Mandatory treatment guidelines may lower back surgery rates: WCRIPosted On: Aug. 29, 2019 1:18 PM CST
States with mandatory use of medical treatment guidelines in utilization review, reimbursement and dispute resolution may lead to lower rates of lumbar decompression surgery among workers with low back pain, according to a new report released Thursday by the Workers Compensation Research Institute.
Researchers from Cambridge, Massachusetts-based WCRI looked at the impact of treatment guidelines in combination with utilization management policies for the treatment of low back pain in 27 states between Oct. 1, 2015, and March 31, 2017. The study revealed that states that had both medical treatment guidelines in place and utilization management and reimbursement policies were more likely to see lower rates of surgeries for the treatment of low back pain that those with medical treatment guidelines alone, suggesting that the combination “may help encourage greater adherence with guidelines,” WCRI said in a news release.
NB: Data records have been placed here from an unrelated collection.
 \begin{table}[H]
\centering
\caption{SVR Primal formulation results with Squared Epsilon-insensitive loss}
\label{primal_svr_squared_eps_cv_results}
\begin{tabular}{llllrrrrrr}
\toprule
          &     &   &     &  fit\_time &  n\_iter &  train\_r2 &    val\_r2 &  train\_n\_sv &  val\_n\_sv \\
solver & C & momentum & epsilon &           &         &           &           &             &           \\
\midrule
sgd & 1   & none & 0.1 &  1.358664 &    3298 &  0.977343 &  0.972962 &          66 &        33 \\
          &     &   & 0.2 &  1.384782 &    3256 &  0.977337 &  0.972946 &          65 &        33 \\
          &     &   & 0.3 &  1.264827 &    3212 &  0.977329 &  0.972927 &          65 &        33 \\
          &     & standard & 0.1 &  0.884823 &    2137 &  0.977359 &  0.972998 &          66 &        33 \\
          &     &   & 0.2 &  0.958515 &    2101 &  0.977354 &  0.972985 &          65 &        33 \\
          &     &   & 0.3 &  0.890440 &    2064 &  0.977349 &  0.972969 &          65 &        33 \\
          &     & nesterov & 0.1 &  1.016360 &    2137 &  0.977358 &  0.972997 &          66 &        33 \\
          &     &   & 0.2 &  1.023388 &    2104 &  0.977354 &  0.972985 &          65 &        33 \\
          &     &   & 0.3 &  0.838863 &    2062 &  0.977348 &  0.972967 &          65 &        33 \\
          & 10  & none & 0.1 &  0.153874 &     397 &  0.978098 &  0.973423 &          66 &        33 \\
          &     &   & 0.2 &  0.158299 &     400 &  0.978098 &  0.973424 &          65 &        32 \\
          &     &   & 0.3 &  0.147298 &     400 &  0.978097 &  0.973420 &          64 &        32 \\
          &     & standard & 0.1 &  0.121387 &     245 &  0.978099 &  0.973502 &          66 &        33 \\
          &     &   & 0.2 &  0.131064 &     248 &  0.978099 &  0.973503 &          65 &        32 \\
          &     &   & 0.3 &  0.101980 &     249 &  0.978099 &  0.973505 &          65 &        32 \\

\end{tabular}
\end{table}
The researchers noted that frequent use of MRI early in a claim is not consistent with most medical treatment guidelines, yet in most of the states studied, early MRIs were ordered and performed within six weeks of injury. However, for low back claims with nerve involvement that had more than seven days of lost time, the percentage of claims with early MRI ranged from 18% in Massachusetts to 55% in Florida, and the number of injured workers fitting into this category who received lumbar decompression surgery within the first year of treatment ranged from 3.2% in Delaware to 21.5% in Kansas.
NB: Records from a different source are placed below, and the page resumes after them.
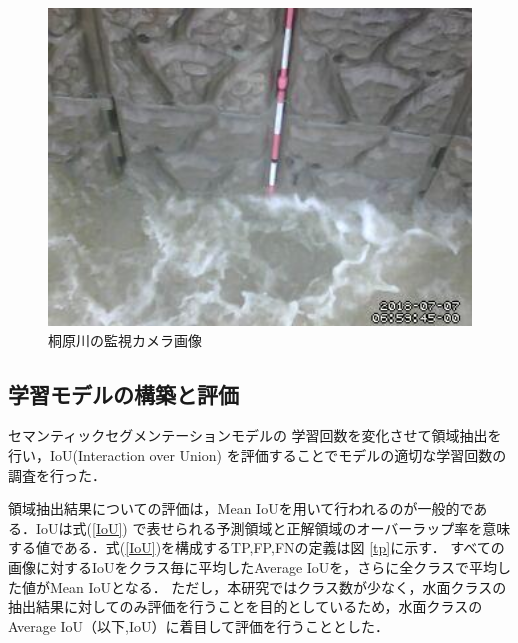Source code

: \vspace{20mm}
\begin{figure}[h] 
  \begin{center}
    \includegraphics[width=130mm]{image/070001.jpg}
  \end{center}
  \caption{桐原川の監視カメラ画像}
  \label{togegawa}
\end{figure}
\clearpage

\subsection{学習モデルの構築と評価}
\label{5.1}
セマンティックセグメンテーションモデルの
学習回数を変化させて領域抽出を行い，IoU(Interaction over Union)\cite{IoU}
を評価することでモデルの適切な学習回数の調査を行った．

領域抽出結果についての評価は，Mean IoUを用いて行われるのが一般的である．IoUは式(\ref{IoU})
で表せられる予測領域と正解領域のオーバーラップ率を意味する値である．式(\ref{IoU})を構成するTP,FP,FNの定義は図
\ref{tp}に示す．
すべての画像に対するIoUをクラス毎に平均したAverage IoUを，さらに全クラスで平均した値がMean IoUとなる．
ただし，本研究ではクラス数が少なく，水面クラスの抽出結果に対してのみ評価を行うことを目的としているため，水面クラスの
Average IoU（以下,IoU）に着目して評価を行うこととした．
States that had more extensive use of medical treatment guidelines in UR and dispute resolution tended to have lower rates of surgery. New York and California, which both have restrictive and mandatory medical treatment guidelines for UR and dispute resolution, reported that less than 5% of patients received lumbar decompression surgery within the first year, while Kansas, which has guidelines for educational purposes, and Missouri, which has no guidelines, reported surgery rates of 21% and nearly 18%, respectively.
However, the researchers noted some outliers that suggest that other factors may explain variations. For instance, Tennessee reported the third highest rate of surgery despite the fact that it has restrictive and mandatory medical treatment guidelines for UR and dispute resolution, and Florida and Maryland, which were among the top five states with the lowest lumbar decompression surgery rates, have no state-adopted medical treatment guidelines in place.
The 27 states in the study include Arkansas, California, Connecticut, Delaware, Florida, Georgia, Illinois, Indiana, Iowa, Kansas, Kentucky, Louisiana, Maryland, Massachusetts, Michigan, Minnesota, Missouri, Nevada, New Jersey, New York, North Carolina, Pennsylvania, South Carolina, Tennessee, Texas, Virginia and Wisconsin.